** Opening Data records block **
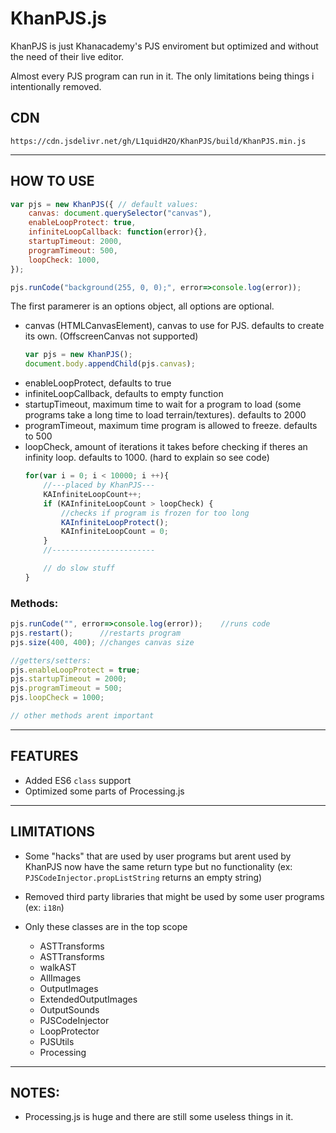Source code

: # KhanPJS.js
KhanPJS is just Khanacademy's PJS enviroment but optimized and without the need of their live editor.

Almost every PJS program can run in it. The only limitations being things i intentionally removed.

## CDN
    https://cdn.jsdelivr.net/gh/L1quidH2O/KhanPJS/build/KhanPJS.min.js
-------------------------------
## HOW TO USE
```js
var pjs = new KhanPJS({ // default values:
    canvas: document.querySelector("canvas"),
    enableLoopProtect: true,
    infiniteLoopCallback: function(error){},
    startupTimeout: 2000,
    programTimeout: 500,
    loopCheck: 1000,
});

pjs.runCode("background(255, 0, 0);", error=>console.log(error));
```

The first paramerer is an options object, all options are optional.

* canvas (HTMLCanvasElement), canvas to use for PJS. defaults to create its own. (OffscreenCanvas not supported)
    ```js
    var pjs = new KhanPJS();
    document.body.appendChild(pjs.canvas);
    ```
* enableLoopProtect, defaults to true
* infiniteLoopCallback, defaults to empty function
* startupTimeout, maximum time to wait for a program to load (some programs take a long time to load terrain/textures). defaults to 2000
* programTimeout, maximum time program is allowed to freeze. defaults to 500
* loopCheck, amount of iterations it takes before checking if theres an infinity loop. defaults to 1000. (hard to explain so see code)
    ```js
    for(var i = 0; i < 10000; i ++){
        //---placed by KhanPJS---
        KAInfiniteLoopCount++;
        if (KAInfiniteLoopCount > loopCheck) {
            //checks if program is frozen for too long
            KAInfiniteLoopProtect();
            KAInfiniteLoopCount = 0;
        }
        //-----------------------

        // do slow stuff
    }
    ```

### Methods:
```js
pjs.runCode("", error=>console.log(error));    //runs code
pjs.restart();      //restarts program
pjs.size(400, 400); //changes canvas size

//getters/setters:
pjs.enableLoopProtect = true;
pjs.startupTimeout = 2000;
pjs.programTimeout = 500;
pjs.loopCheck = 1000;

// other methods arent important
```

-------------------------------

## FEATURES
* Added ES6 `class` support
* Optimized some parts of Processing.js

-------------------------------

## LIMITATIONS
* Some "hacks" that are used by user programs but arent used by KhanPJS now have the same return type but no functionality (ex: `PJSCodeInjector.propListString` returns an empty string)

* Removed third party libraries that might be used by some user programs (ex: `i18n`)

* Only these classes are in the top scope
    - ASTTransforms
    - ASTTransforms
    - walkAST
    - AllImages
    - OutputImages
    - ExtendedOutputImages
    - OutputSounds
    - PJSCodeInjector
    - LoopProtector
    - PJSUtils
    - Processing

-------------------------------

## NOTES:
* Processing.js is huge and there are still some useless things in it.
** Closing Data records block **
**Prompt:** Search the data above for the word "long". Copy each line it is in.

**Answer section:**
* startupTimeout, maximum time to wait for a program to load (some programs take a long time to load terrain/textures). defaults to 2000
            //checks if program is frozen for too long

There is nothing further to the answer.